Мужчина, который ее не понимал. Наташа вдруг с ужасом увидела, что он совсем
чужой, что он ничегошеньки не понимает в ее жизни.
- Да, Туся? Я тебя слушаю.
- Ты ничего не спрашиваешь об Иринке. Ты что, забыл о
том, что она - твоя дочь и что ты просил меня заботиться о ней?
- Жду, когда ты сама о ней заговоришь. Мама мне писала
о ней, и о тебе, и о Люсе - обо всех, так что общее представление я имею. Но не
очень подробно. Видишь ли, мамины письма читал не только я, их читала и Таня,
точно так же, как мне давали читать письма ее родных. И если бы в этих письмах
вдруг оказалось подробное жизнеописание одной из моих соседок, причем не
взрослого человека, а ребенка, это могло бы… Ну, сама понимаешь. Ненужные
вопросы, подозрения. Нам сейчас выходить. Вот доедем на метро до Лубянки,
выйдем на улицу, и ты мне все расскажешь.
Ветер хлестал по лицу тонкой плеткой дождя, холодные капли
стекали за воротник, заставляя Наташу зябко ежиться.
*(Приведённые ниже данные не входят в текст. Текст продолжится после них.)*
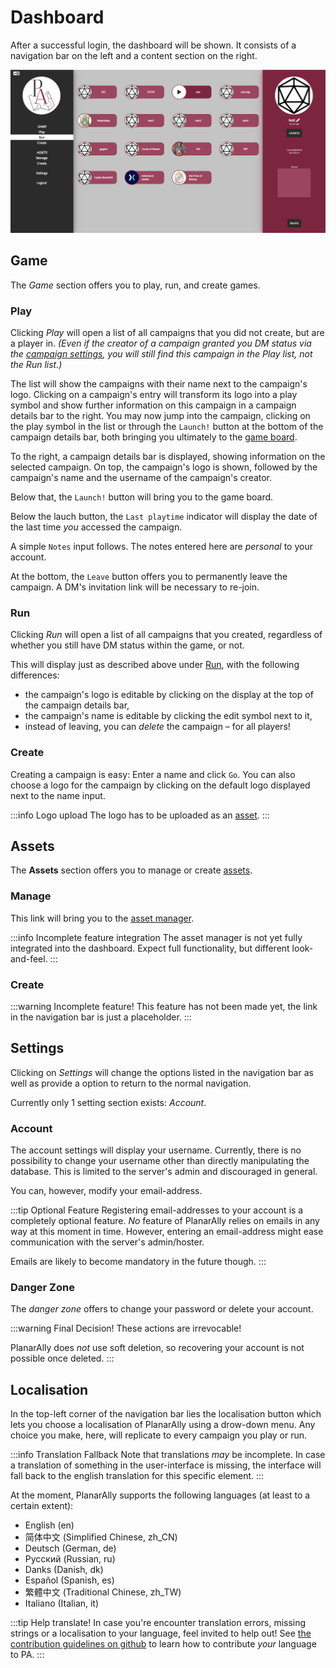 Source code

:# Dashboard

After a successful login, the dashboard will be shown.
It consists of a navigation bar on the left and a content section on the right.

![Dashboard](./assets/dashboard.png "Dashboard")

## Game

The _Game_ section offers you to play, run, and create games.

### Play

Clicking _Play_ will open a list of all campaigns that you did not create, but are a player in.
_(Even if the creator of a campaign granted you DM status via the [campaign settings](/docs/dm/settings/#players), you will still find this campaign in the Play list, not the Run list.)_

The list will show the campaigns with their name next to the campaign's logo.
Clicking on a campaign's entry will transform its logo into a play symbol and show further information on this campaign in a campaign details bar to the right.
You may now jump into the campaign, clicking on the play symbol in the list or through the `Launch!` button at the bottom of the campaign details bar, both bringing you ultimately to the [game board](/docs/player/gameboard).

To the right, a campaign details bar is displayed, showing information on the selected campaign.
On top, the campaign's logo is shown, followed by the campaign's name and the username of the campaign's creator.

Below that, the `Launch!` button will bring you to the game board.

Below the lauch button, the `Last playtime` indicator will display the date of the last time _you_ accessed the campaign.

A simple `Notes` input follows.
The notes entered here are _personal_ to your account.

At the bottom, the `Leave` button offers you to permanently leave the campaign.
A DM's invitation link will be necessary to re-join.

### Run

Clicking _Run_ will open a list of all campaigns that you created, regardless of whether you still have DM status within the game, or not.

This will display just as described above under [Run](#run), with the following differences:

-   the campaign's logo is editable by clicking on the display at the top of the campaign details bar,
-   the campaign's name is editable by clicking the edit <font-awesome icon="pencil-alt"/> symbol next to it,
-   instead of leaving, you can _delete_ the campaign – for all players!

### Create

Creating a campaign is easy: Enter a name and click `Go`.
You can also choose a logo for the campaign by clicking on the default logo displayed next to the name input.

:::info Logo upload
The logo has to be uploaded as an [asset](/docs/dm/assets).
:::

## Assets

The **Assets** section offers you to manage or create [assets](/docs/dm/assets/).

### Manage

This link will bring you to the [asset manager](/docs/dm/assets).

:::info Incomplete feature integration
The asset manager is not yet fully integrated into the dashboard.
Expect full functionality, but different look-and-feel.
:::

### Create

:::warning Incomplete feature!
This feature has not been made yet, the link in the navigation bar is just a placeholder.
:::

## Settings

Clicking on _Settings_ will change the options listed in the navigation bar as well as provide a option to return to the normal navigation.

Currently only 1 setting section exists: _Account_.

### Account

The account settings will display your username.
Currently, there is no possibility to change your username other than directly manipulating the database.
This is limited to the server's admin and discouraged in general.

You can, however, modify your email-address.

:::tip Optional Feature
Registering email-addresses to your account is a completely optional feature.
_No_ feature of PlanarAlly relies on emails in any way at this moment in time.
However, entering an email-address might ease communication with the server's admin/hoster.

Emails are likely to become mandatory in the future though.
:::

### Danger Zone

The _danger zone_ offers to change your password or delete your account.

:::warning Final Decision!
These actions are irrevocable!

PlanarAlly does _not_ use soft deletion, so recovering your account is not possible once deleted.
:::

## Localisation

In the top-left corner of the navigation bar lies the localisation button which lets you choose a localisation of PlanarAlly using a drow-down menu.
Any choice you make, here, will replicate to every campaign you play or run.

:::info Translation Fallback
Note that translations _may_ be incomplete.
In case a translation of something in the user-interface is missing, the interface will fall back to the english translation for this specific element.
:::

At the moment, PlanarAlly supports the following languages (at least to a certain extent):

-   English (en)
-   简体中文 (Simplified Chinese, zh_CN)
-   Deutsch (German, de)
-   Русский (Russian, ru)
-   Danks (Danish, dk)
-   Español (Spanish, es)
-   繁體中文 (Traditional Chinese, zh_TW)
-   Italiano (Italian, it)

:::tip Help translate!
In case you're encounter translation errors, missing strings or a localisation to your language, feel invited to help out!
See [the contribution guidelines on github](https://github.com/Kruptein/PlanarAlly/blob/dev/CONTRIBUTING.md#translation) to learn how to contribute _your_ language to PA.
:::
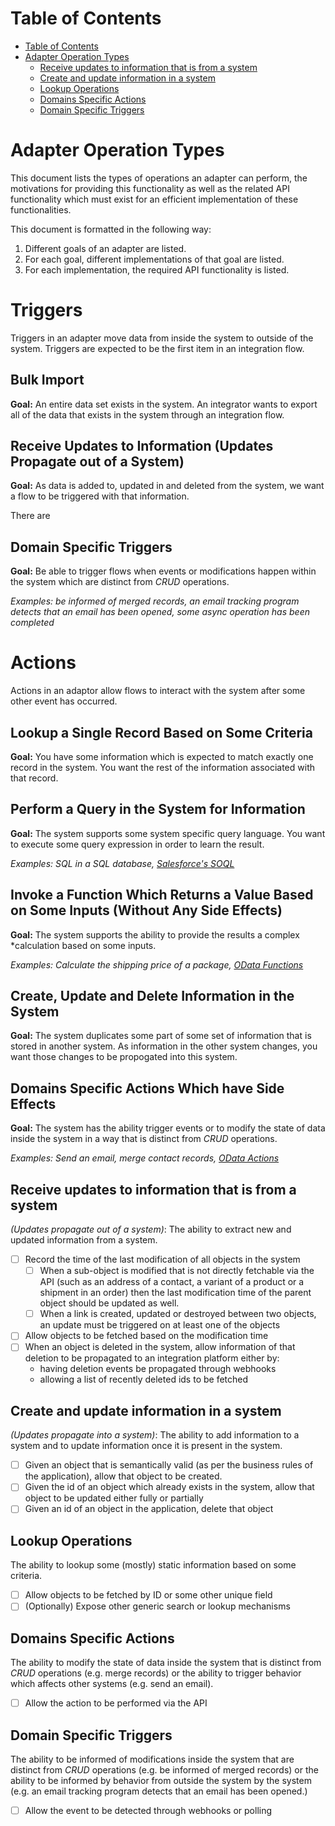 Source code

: # Table of Contents

<!-- TOC depthFrom:1 depthTo:6 withLinks:1 updateOnSave:1 orderedList:0 -->

- [Table of Contents](#table-of-contents)
- [Adapter Operation Types](#adapter-operation-types)
	- [Receive updates to information that is from a system](#receive-updates-to-information-that-is-from-a-system)
	- [Create and update information in a system](#create-and-update-information-in-a-system)
	- [Lookup Operations](#lookup-operations)
	- [Domains Specific Actions](#domains-specific-actions)
	- [Domain Specific Triggers](#domain-specific-triggers)

<!-- /TOC -->

# Adapter Operation Types

This document lists the types of operations an adapter can perform, the motivations for
providing this functionality as well as the related API functionality which must
exist for an efficient implementation of these functionalities.

This document is formatted in the following way:
1. Different goals of an adapter are listed.
2. For each goal, different implementations of that goal are listed.
3. For each implementation, the required API functionality is listed.

# Triggers
Triggers in an adapter move data from inside the system to outside of the
system.  Triggers are expected to be the first item in an integration flow.

## Bulk Import
**Goal:** An entire data set exists in the system.  An integrator wants to export
all of the data that exists in the system through an integration flow.



## Receive Updates to Information (Updates Propagate out of a System)
**Goal:** As data is added to, updated in and deleted from the system, we want a
flow to be triggered with that information.

There are

## Domain Specific Triggers
**Goal:** Be able to trigger flows when events or modifications happen within
the system which are distinct from *CRUD* operations.

*Examples: be informed of merged records, an email tracking program detects that
an email has been opened, some async operation has been completed*

# Actions
Actions in an adaptor allow flows to interact with the system after some other
event has occurred.

## Lookup a Single Record Based on Some Criteria
**Goal:** You have some information which is expected to match exactly one
record in the system.  You want the rest of the information associated with
that record.

## Perform a Query in the System for Information
**Goal:** The system supports some system specific query language.  You want to
execute some query expression in order to learn the result.

*Examples: SQL in a SQL database, [Salesforce's
SOQL](https://developer.salesforce.com/docs/atlas.en-us.soql_sosl.meta/soql_sosl/sforce_api_calls_soql.htm)*

## Invoke a Function Which Returns a Value Based on Some Inputs (Without Any Side Effects)
**Goal:** The system supports the ability to provide the results a complex
*calculation based on some inputs.

*Examples: Calculate the shipping price of a package, [OData
Functions](http://docs.oasis-open.org/odata/odata/v4.0/errata03/os/complete/part1-protocol/odata-v4.0-errata03-os-part1-protocol-complete.html#_Functions_1)*

## Create, Update and Delete Information in the System
**Goal:** The system duplicates some part of some set of information that is
stored in another system.  As information in the other system changes, you want
those changes to be propogated into this system.

## Domains Specific Actions Which have Side Effects
**Goal:** The system has the ability trigger events or to modify the state of
data inside the system in a way that is distinct from *CRUD* operations.

*Examples: Send an email, merge contact records, [OData
Actions](http://docs.oasis-open.org/odata/odata/v4.0/errata03/os/complete/part1-protocol/odata-v4.0-errata03-os-part1-protocol-complete.html#_Actions_1)*





## Receive updates to information that is from a system
*(Updates propagate out of a system)*: The ability to extract new and updated
 information from a system.
  - [ ] Record the time of the last modification of all objects in the system
    - [ ] When a sub-object is modified that is not directly fetchable via the API
      (such as an address of a contact, a variant of a product or a shipment in an
      order) then the last modification time of the parent object should be updated
      as well.
    - [ ] When a link is created, updated or destroyed between two objects, an
    update must be triggered on at least one of the objects
  - [ ] Allow objects to be fetched based on the modification time
  - [ ] When an object is deleted in the system, allow information of that
  deletion to be propagated to an integration platform either by:
    * having deletion events be propagated through webhooks
    * allowing a list of recently deleted ids to be fetched

## Create and update information in a system
*(Updates propagate into a system)*: The ability to add information
 to a system and to update information once it is present in the system.
  - [ ] Given an object that is semantically valid (as per the business rules of
  the application), allow that object to be created.
  - [ ] Given the id of an object which already exists in the system, allow that
  object to be updated either fully or partially
  - [ ] Given an id of an object in the application, delete that object

## Lookup Operations
The ability to lookup some (mostly) static information
 based on some criteria.
  - [ ] Allow objects to be fetched by ID or some other unique field
  - [ ] (Optionally) Expose other generic search or lookup mechanisms

## Domains Specific Actions
The ability to modify the state of data inside
 the system that is distinct from *CRUD* operations (e.g. merge records) or the
 ability to trigger behavior which affects other systems (e.g. send an email).
  - [ ] Allow the action to be performed via the API

## Domain Specific Triggers
The ability to be informed of modifications
 inside the system that are distinct from *CRUD* operations (e.g. be informed
 of merged records) or the ability to be informed by behavior from outside the
 system by the system (e.g. an email tracking program detects that an email has
 been opened.)
  - [ ] Allow the event to be detected through webhooks or polling
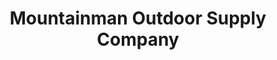 ---
title: "Mountainman Outdoor Supply Company"
url: /saratoga-springs/mountainman-outdoor-supply-company/
shop: outdoor
--- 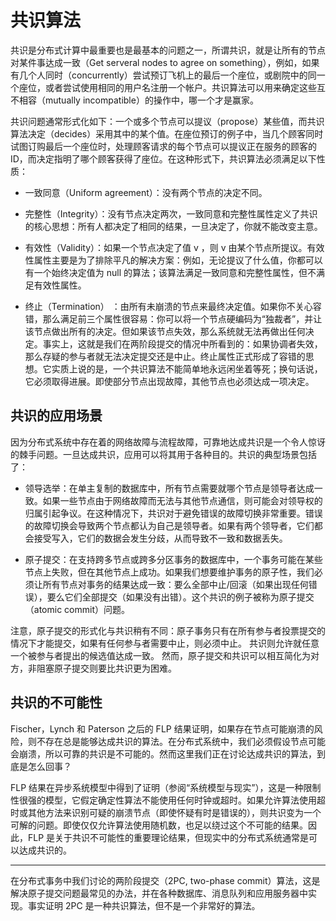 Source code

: # 共识算法

共识是分布式计算中最重要也是最基本的问题之一，所谓共识，就是让所有的节点对某件事达成一致（Get serveral nodes to agree on something），例如，如果有几个人同时（concurrently）尝试预订飞机上的最后一个座位，或剧院中的同一个座位，或者尝试使用相同的用户名注册一个帐户。共识算法可以用来确定这些互不相容（mutually incompatible）的操作中，哪一个才是赢家。

共识问题通常形式化如下：一个或多个节点可以提议（propose）某些值，而共识算法决定（decides）采用其中的某个值。在座位预订的例子中，当几个顾客同时试图订购最后一个座位时，处理顾客请求的每个节点可以提议正在服务的顾客的 ID，而决定指明了哪个顾客获得了座位。在这种形式下，共识算法必须满足以下性质：

- 一致同意（Uniform agreement）：没有两个节点的决定不同。

- 完整性（Integrity）：没有节点决定两次，一致同意和完整性属性定义了共识的核心思想：所有人都决定了相同的结果，一旦决定了，你就不能改变主意。

- 有效性（Validity）：如果一个节点决定了值 v ，则 v 由某个节点所提议。有效性属性主要是为了排除平凡的解决方案：例如，无论提议了什么值，你都可以有一个始终决定值为 null 的算法；该算法满足一致同意和完整性属性，但不满足有效性属性。

- 终止（Termination） ：由所有未崩溃的节点来最终决定值。如果你不关心容错，那么满足前三个属性很容易：你可以将一个节点硬编码为“独裁者”，并让该节点做出所有的决定。但如果该节点失效，那么系统就无法再做出任何决定。事实上，这就是我们在两阶段提交的情况中所看到的：如果协调者失效，那么存疑的参与者就无法决定提交还是中止。终止属性正式形成了容错的思想。它实质上说的是，一个共识算法不能简单地永远闲坐着等死；换句话说，它必须取得进展。即使部分节点出现故障，其他节点也必须达成一项决定。

## 共识的应用场景

因为分布式系统中存在着的网络故障与流程故障，可靠地达成共识是一个令人惊讶的棘手问题。一旦达成共识，应用可以将其用于各种目的。共识的典型场景包括了：

- 领导选举：在单主复制的数据库中，所有节点需要就哪个节点是领导者达成一致。如果一些节点由于网络故障而无法与其他节点通信，则可能会对领导权的归属引起争议。在这种情况下，共识对于避免错误的故障切换非常重要。错误的故障切换会导致两个节点都认为自己是领导者。如果有两个领导者，它们都会接受写入，它们的数据会发生分歧，从而导致不一致和数据丢失。

- 原子提交：在支持跨多节点或跨多分区事务的数据库中，一个事务可能在某些节点上失败，但在其他节点上成功。如果我们想要维护事务的原子性，我们必须让所有节点对事务的结果达成一致：要么全部中止/回滚（如果出现任何错误），要么它们全部提交（如果没有出错）。这个共识的例子被称为原子提交（atomic commit）问题。

注意，原子提交的形式化与共识稍有不同：原子事务只有在所有参与者投票提交的情况下才能提交，如果有任何参与者需要中止，则必须中止。 共识则允许就任意一个被参与者提出的候选值达成一致。 然而，原子提交和共识可以相互简化为对方，非阻塞原子提交则要比共识更为困难。

## 共识的不可能性

Fischer，Lynch 和 Paterson 之后的 FLP 结果证明，如果存在节点可能崩溃的风险，则不存在总是能够达成共识的算法。在分布式系统中，我们必须假设节点可能会崩溃，所以可靠的共识是不可能的。然而这里我们正在讨论达成共识的算法，到底是怎么回事？

FLP 结果在异步系统模型中得到了证明（参阅“系统模型与现实”），这是一种限制性很强的模型，它假定确定性算法不能使用任何时钟或超时。如果允许算法使用超时或其他方法来识别可疑的崩溃节点（即使怀疑有时是错误的），则共识变为一个可解的问题。即使仅仅允许算法使用随机数，也足以绕过这个不可能的结果。因此，FLP 是关于共识不可能性的重要理论结果，但现实中的分布式系统通常是可以达成共识的。

---

在分布式事务中我们讨论的两阶段提交（2PC, two-phase commit）算法，这是解决原子提交问题最常见的办法，并在各种数据库、消息队列和应用服务器中实现。事实证明 2PC 是一种共识算法，但不是一个非常好的算法。
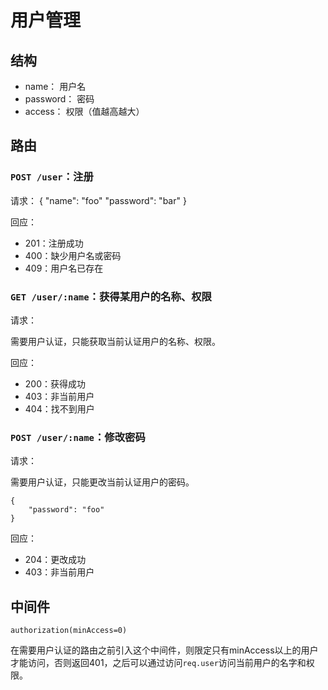 # 用户管理

## 结构

- name： 用户名
- password： 密码
- access： 权限（值越高越大）

## 路由

### `POST /user`：注册

请求：
    {
        "name": "foo"
        "password": "bar"
    }

回应：

- 201：注册成功
- 400：缺少用户名或密码
- 409：用户名已存在

### `GET /user/:name`：获得某用户的名称、权限

请求：

需要用户认证，只能获取当前认证用户的名称、权限。

回应：

- 200：获得成功
- 403：非当前用户
- 404：找不到用户

### `POST /user/:name`：修改密码

请求：

需要用户认证，只能更改当前认证用户的密码。

    {
        "password": "foo"
    }

回应：

- 204：更改成功
- 403：非当前用户

## 中间件

    authorization(minAccess=0)

在需要用户认证的路由之前引入这个中间件，则限定只有minAccess以上的用户才能访问，否则返回401，之后可以通过访问`req.user`访问当前用户的名字和权限。
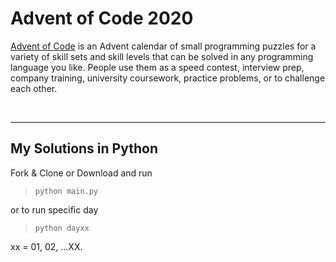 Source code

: # Advent of Code 2020
[Advent of Code](https://adventofcode.com) is an Advent calendar of small programming puzzles for a variety of skill sets and skill levels that can be solved in any programming language you like. People use them as a speed contest, interview prep, company training, university coursework, practice problems, or to challenge each other.

<br>

---
## My Solutions in Python
Fork & Clone or Download and run  
>`python main.py`  

or to run specific day  
>`python dayxx`  

xx = 01, 02, ...XX.
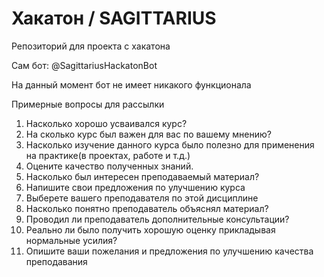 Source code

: # Хакатон / SAGITTARIUS
Репозиторий для проекта с хакатона

Сам бот: @SagittariusHackatonBot

На данный момент бот не имеет никакого функционала

Примерные вопросы для рассылки
1) Насколько хорошо усваивался курс?
2) На сколько курс был важен для вас по вашему мнению?
3) Насколько изучение данного курса было полезно для применения на практике(в проектах, работе и т.д.)
4) Оцените качество полученных знаний.
5) Насколько был интересен преподаваемый материал?
6) Напишите свои предложения по улучшению курса
7) Выберете вашего преподавателя по этой дисциплине
8) Насколько понятно преподаватель объяснял материал?
9) Проводил ли преподаватель дополнительные консультации?
10) Реально ли было получить хорошую оценку прикладывая нормальные усилия?
11) Опишите ваши пожелания и предложения по улучшению качества преподавания
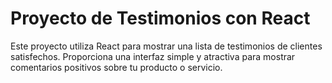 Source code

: # Proyecto de Testimonios con React

Este proyecto utiliza React para mostrar una lista de testimonios de clientes satisfechos. Proporciona una interfaz simple y atractiva para mostrar comentarios positivos sobre tu producto o servicio.
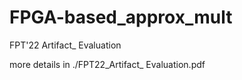 # FPGA-based_approx_mult
FPT'22 Artifact_ Evaluation

more details in ./FPT22_Artifact_ Evaluation.pdf
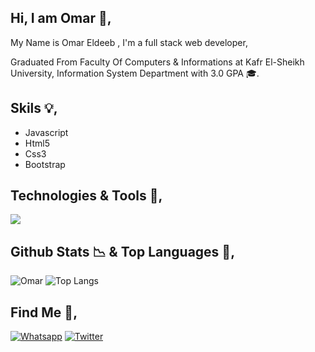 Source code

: ## Hi, I am Omar 👋,
 <p>My Name is Omar Eldeeb , I'm a full stack web developer,
 <p> Graduated From Faculty Of Computers & Informations at Kafr El-Sheikh University, Information System Department with 3.0 GPA 🎓.</p>

## Skils 💡, 
- Javascript
- Html5
- Css3
- Bootstrap


## Technologies & Tools 🔧,

![](https://img.shields.io/badge/Editor-VS_code-informational?style=flat&logo=visual-studio-code&logoColor=red&color=red)




## Github Stats 📉  & Top Languages 🤖, 

![Omar](https://github-readme-stats.vercel.app/api?username=Omar-Eldeeb98&count_private=true&show_icons=true&theme=radical)
![Top Langs](https://github-readme-stats.vercel.app/api/top-langs/?username=Omar-Eldeeb98&show_icons=true&layout=compact&&langs_count=10&theme=radical)



##  Find Me 💬,

[![Whatsapp](https://img.shields.io/badge/whatsapp-0077B5?style=for-the-badge&logo=whatsapp&logoColor=white)](https://wa.me/+201220506973)
[![Twitter](https://img.shields.io/badge/Twitter-0077B5?style=for-the-badge&logo=twitter&logoColor=white)](https://twitter.com/Omar__Eldeeb__)

  

  
  
  
    

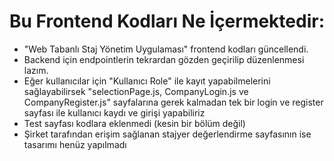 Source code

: # Bu Frontend Kodları Ne İçermektedir:

- "Web Tabanlı Staj Yönetim Uygulaması" frontend kodları güncellendi. 
- Backend için endpointlerin tekrardan gözden geçirilip düzenlenmesi lazım.
- Eğer kullanıcılar için "Kullanıcı Role" ile kayıt yapabilmelerini sağlayabilirsek "selectionPage.js, CompanyLogin.js ve CompanyRegister.js" 
   sayfalarına gerek kalmadan tek bir login ve register sayfası ile kullanıcı kaydı ve girişi yapabiliriz
- Test sayfası kodlara eklenmedi (kesin bir bölüm değil)
- Şirket tarafından erişim sağlanan stajyer değerlendirme sayfasının ise tasarımı henüz yapılmadı
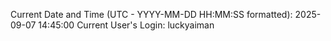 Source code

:Current Date and Time (UTC - YYYY-MM-DD HH:MM:SS formatted): 2025-09-07 14:45:00
Current User's Login: luckyaiman
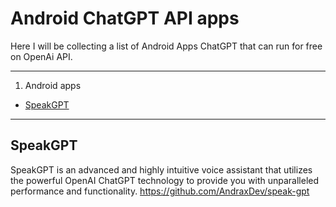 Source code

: # Android ChatGPT API apps
Here I will be collecting a list of Android Apps ChatGPT that can run for free on OpenAi API.

---
1. Android apps
- [SpeakGPT](https://github.com/VelvetAcidChrist/Android-chatgpt-API-apps/tree/main#speakgpt)
---

## SpeakGPT
SpeakGPT is an advanced and highly intuitive voice assistant that utilizes the powerful OpenAI ChatGPT technology to provide you with unparalleled performance and functionality.
https://github.com/AndraxDev/speak-gpt
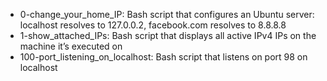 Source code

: - 0-change_your_home_IP: Bash script that configures an Ubuntu server: localhost resolves to 127.0.0.2, facebook.com resolves to 8.8.8.8
- 1-show_attached_IPs: Bash script that displays all active IPv4 IPs on the machine it’s executed on
- 100-port_listening_on_localhost: Bash script that listens on port 98 on localhost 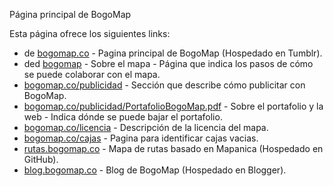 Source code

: Página principal de BogoMap

Esta página ofrece los siguientes links:

 * de [bogomap.co](http://bogomap.co) - Pagina principal de BogoMap (Hospedado en Tumblr).
 *  ded [bogomap](http://bogomap.co/colabora) - Sobre el mapa - Página que indica los pasos de cómo se puede colaborar con el mapa.
 * [bogomap.co/publicidad](http://bogomap.co/publicidad) - Sección que describe cómo publicitar con BogoMap.
 * [bogomap.co/publicidad/PortafolioBogoMap.pdf](http://bogomap.co/publicidad/PortafolioBogoMap.pdf) - Sobre el portafolio y la web - Indica dónde se puede bajar el portafolio.
 * [bogomap.co/licencia](http://bogomap.co/licencia) - Descripción de la licencia del mapa.
 * [bogomap.co/cajas](http://bogomap.co/cajas) - Pagina para identificar cajas vacias.
 * [rutas.bogomap.co](http://rutas.bogomap.co) - Mapa de rutas basado en Mapanica (Hospedado en GitHub).
 * [blog.bogomap.co](http://blog.bogomap.co) - Blog de BogoMap (Hospedado en Blogger).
- Вот на этом месте стояла церковь Гребневской Божией
Матери, ее построили в шестнадцатом веке, а в тридцать пятом году снесли. Мама
любила вспоминать, как бегала сюда подкарауливать Аркашу, когда тот шел с
занятий в университете на Моховой. Аркаша жил в Кривоколенном переулке и каждый
день проходил мимо церкви. А мама пряталась и ждала его, а потом выходила
навстречу, как будто случайно. Ей было четырнадцать, а ему - восемнадцать. Влюблена
она была по уши, а познакомиться не могла, повода не было. Вот и старалась
попадаться ему на глаза как можно чаще, надеялась, что запомнит и рано или
поздно заговорит с ней. А когда в тридцать пятом церковь снесли, она рыдала
несколько дней. Разрушилось место, где она провела столько часов в своих
сладких девичьих переживаниях!
- А потом что? - с интересом спросила Наташа. Ей трудно
было представить себе Бэллу Львовну влюбленной четырнадцатилетней девчонкой,
ведь соседка всю жизнь была для Наташи олицетворением мудрости.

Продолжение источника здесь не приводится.